Studies looking at PEM - have they measured PEM or just the response to the challenge used?

Does caffeine actually reduce the mechanism of fatigue, or does it just counter the perceptions of fatigue, while the actual basis of fatigue (excess or deficiency of a chemical in certain cells) might remain the same?

But the questionnaire is not designed to test 'the actual basis of fatigue'. It is designed to elicit the symptom the ordinary people call fatigue. That may be very woolly but it gives consistent results that correlate remarkably well with the effect of a TNF inhibitor or rituximab on their biological mechanism targets.

We can be pretty sure that there are dozens of 'actual bases of fatigue', from antibody production to heart failure to TNF production. The value of asking about fatigue is that it addresses a real life problem directly - what you feel like. And the point I was making is that it does that usefully and reliably.

Caffeine reduces the feeling of fatigue so it reduces fatigue. It might have little impact on factors contributing to fatigue like TNF production, but that wouldn't make it any less a reduction of fatigue.
 
And that is what you want to measure, because doing what you need to do, not the feelings, is what matters at the end.

agree with Trish.

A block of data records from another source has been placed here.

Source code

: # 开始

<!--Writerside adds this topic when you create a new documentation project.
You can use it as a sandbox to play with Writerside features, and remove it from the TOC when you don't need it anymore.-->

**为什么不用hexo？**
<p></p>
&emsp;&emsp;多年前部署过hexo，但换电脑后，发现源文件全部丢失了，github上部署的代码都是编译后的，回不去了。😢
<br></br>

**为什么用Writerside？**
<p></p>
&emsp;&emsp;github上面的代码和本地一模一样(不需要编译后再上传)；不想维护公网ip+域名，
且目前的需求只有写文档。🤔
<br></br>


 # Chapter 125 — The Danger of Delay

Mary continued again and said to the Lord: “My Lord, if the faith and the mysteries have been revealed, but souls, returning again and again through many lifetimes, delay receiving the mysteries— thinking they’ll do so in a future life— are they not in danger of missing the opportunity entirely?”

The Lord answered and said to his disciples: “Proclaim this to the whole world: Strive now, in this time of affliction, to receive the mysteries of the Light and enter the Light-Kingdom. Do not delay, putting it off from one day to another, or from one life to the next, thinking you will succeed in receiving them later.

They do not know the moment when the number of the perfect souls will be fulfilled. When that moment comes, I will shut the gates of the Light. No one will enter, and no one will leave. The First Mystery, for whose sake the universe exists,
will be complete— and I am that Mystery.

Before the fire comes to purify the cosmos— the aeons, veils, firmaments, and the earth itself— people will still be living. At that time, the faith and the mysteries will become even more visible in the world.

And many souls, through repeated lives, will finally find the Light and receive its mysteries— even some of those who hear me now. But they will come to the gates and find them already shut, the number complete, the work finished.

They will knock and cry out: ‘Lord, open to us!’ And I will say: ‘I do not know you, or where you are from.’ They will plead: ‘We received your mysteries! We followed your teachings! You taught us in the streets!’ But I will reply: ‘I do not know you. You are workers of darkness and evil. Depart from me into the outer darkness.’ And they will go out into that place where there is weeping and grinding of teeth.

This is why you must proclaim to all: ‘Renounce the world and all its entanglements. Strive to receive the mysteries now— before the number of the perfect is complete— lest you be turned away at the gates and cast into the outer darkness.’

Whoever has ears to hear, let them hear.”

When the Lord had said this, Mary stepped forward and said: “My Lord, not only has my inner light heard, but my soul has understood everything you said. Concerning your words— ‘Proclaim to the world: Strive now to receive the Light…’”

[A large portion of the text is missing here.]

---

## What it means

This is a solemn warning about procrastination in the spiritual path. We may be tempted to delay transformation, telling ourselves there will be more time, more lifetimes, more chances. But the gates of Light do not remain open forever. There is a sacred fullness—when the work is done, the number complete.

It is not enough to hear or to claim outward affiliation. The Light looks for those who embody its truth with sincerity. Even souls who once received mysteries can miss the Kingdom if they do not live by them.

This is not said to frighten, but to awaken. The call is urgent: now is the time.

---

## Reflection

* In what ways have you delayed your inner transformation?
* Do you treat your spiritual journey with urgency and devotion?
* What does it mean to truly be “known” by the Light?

This is completely wrong. Feeling awful matters in its own right. People with late stage rheumatoid arthritis are often very cheerful despite not being able to do much because they no longer have any nausea or fatigue and others around them see their plight and treat them as as valuable friends as they ever were.

PWME idon'thave that luxury. I would much rather be in a wheelchair with RA than have ME. And my patients would have agreed. They would often laugh and indicate that I was trying too hard to make their joints move. What mattered was that they were surrounded by a family and friends who adjusted their lives to fit them.
 
agree with Trish. This is completely wrong. Feeling awful matters in its own right.
Nobody said feeling doesn't matter. But measuring feeling just for the sake of the feeling gets into the psychology domain. And Trish's objection was about fatigue measure not capturing non-physical (read/listen/chat) ability, as far as I can tell. In the end though, it may not matter since how awful you feel will likely be proportional to your disability that stops you doing what you need to do. So the measure that properly capture your disability will also capture how bad you feel.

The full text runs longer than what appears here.